Documentation: Git as archive

February 10th, 2022 Tagged with: technical, qualitative

In this post:

Intro
What is Git?
Curated histories
Multiplicitous histories
On documentation, and doing history
An example: my thesis

This post is the first in a series on documentation. They’re my attempts to navigate one set of junctures between tech tools and thinking in the humanities.

Intro#🠑

The official and commonly-repeated summary perspective on Git is that it is a “distributed version control system.” That’s absolutely true, but it’s also not meaningful unless you have prior experience with version control, and especially unhelpful to humanists and non-tech people.

So this post is an attempt to understand Git another way, as a tool for creating, managing, and sharing historical archives simultaneously along the events of actual history. Though normally a tool for managing software projects, I feel that Git’s features enable us to maintain historical archives in ways traditional tools do not.

What is Git?#🠑

First, a tiny bit on background information on Git, to give the rest of this post some context.

A project in Git is a single folder, called a repository, which can have as many subfolders inside of it as wanted. A project develops or grows with more content added or deleted in files, and when a sufficient amount of changes to a Git project have been made to form a cohesive logical unit, the project manager should commit these changes with a message. This stores the changes you’ve made into timestamped, annotated, discrete steps.¹

A project can contain many different concurrent versions through Git’s branches, which can be split and merged with other branches in many different ways. A branch is born by a splitting another branch, and begins with the exact same history as that origin branch. Committing to the new branch makes that branch diverge from its origin and embark on a new history. The origin branch and the new branch can be switched back to with ease, allowing you to work a bit on a new version but switch back to the main version with no loss to the changes you’ve made.

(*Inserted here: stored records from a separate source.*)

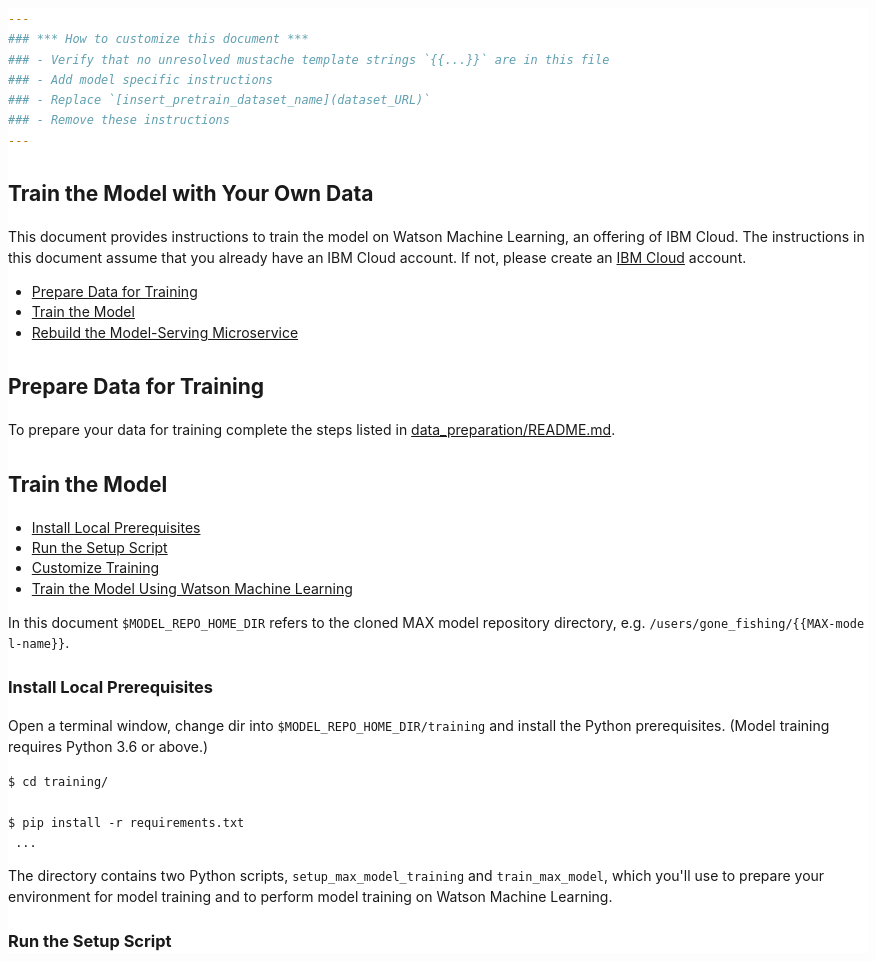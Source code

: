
 ```yaml
---
### *** How to customize this document ***
### - Verify that no unresolved mustache template strings `{{...}}` are in this file
### - Add model specific instructions 
### - Replace `[insert_pretrain_dataset_name](dataset_URL)`
### - Remove these instructions
---
```

## Train the Model with Your Own Data

This document provides instructions to train the model on Watson Machine Learning, an offering of IBM Cloud. The instructions in this document assume that you already have an IBM Cloud account. If not, please create an [IBM Cloud](https://ibm.biz/Bdz2XM) account. 

- [Prepare Data for Training](#prepare-data-for-training)
- [Train the Model](#train-the-model)
- [Rebuild the Model-Serving Microservice](#rebuild-the-model-serving-microservice)

## Prepare Data for Training

To prepare your data for training complete the steps listed in [data_preparation/README.md](data_preparation/README.md).

## Train the Model

- [Install Local Prerequisites](#install-local-prerequisites)
- [Run the Setup Script](#run-the-setup-script)
- [Customize Training](#customize-training)
- [Train the Model Using Watson Machine Learning](#train-the-model-using-watson-machine-learning)

In this document `$MODEL_REPO_HOME_DIR` refers to the cloned MAX model repository directory, e.g. `/users/gone_fishing/{{MAX-model-name}}`. 

### Install Local Prerequisites

Open a terminal window, change dir into `$MODEL_REPO_HOME_DIR/training` and install the Python prerequisites. (Model training requires Python 3.6 or above.)

   ```
   $ cd training/

   $ pip install -r requirements.txt
    ... 
   ```

The directory contains two Python scripts, `setup_max_model_training` and `train_max_model`, which you'll use to prepare your environment for model training and to perform model training on Watson Machine Learning.

### Run the Setup Script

Projects managed through Git can be shared with others through a platform like Github or Gitlab. Other people can download the copy of the project and its history by cloning it. Because of this pattern of having all collaborators keep a comprehensive copy of a project’s history, Git is known as a distributed system.². Once collaborators make changes, they can commit directly to the repository, or submit pull or merge requests on Github or Gitlab that others can review and then merge.

The last thing I’ll say in this section is that Git is incredibly popular. Some 90% of the world’s software engineers say that it’s their version control system of choice³, and it’s pretty much a requirement to know your way around it if you are a programmer.

That’s about all of the Git knowledge this post requires, but more can definitely be read through thousands of other sources online — the Gitlab guide to Git and the official Git book are great options.

Curated histories#🠑

The essential feature that makes Git a useful tool for archival creation is its concept of a commit.

There are lots of software out there that people are more familiar with, that keep track of previous versions of files and allow you to roll back to them. Google Drive, Dropbox, Box, — really any enterprise tool for file storage can do this. The difference between these tools and Git is threefold:

Git forces you to pick a finite number of points that can be returned to, rather than simply keeping track of every possible previous point in time
Git forces you to annotate these points with specific messages
Git forces you to take snapshots of the entire project’s state, rather than any specific file

To someone who is just looking for backups, these are limitations, because it requires you to do extra work and creates a discrete number of states instead of noting every single file change comprehensively. But to a historian or an archivist, these are features. Git forces you to give extra meaning to your changes, by selectively marking events to record, by annotating these changes, by recording information not about a change to a single file but synthesizing information about many changes about the project as a whole.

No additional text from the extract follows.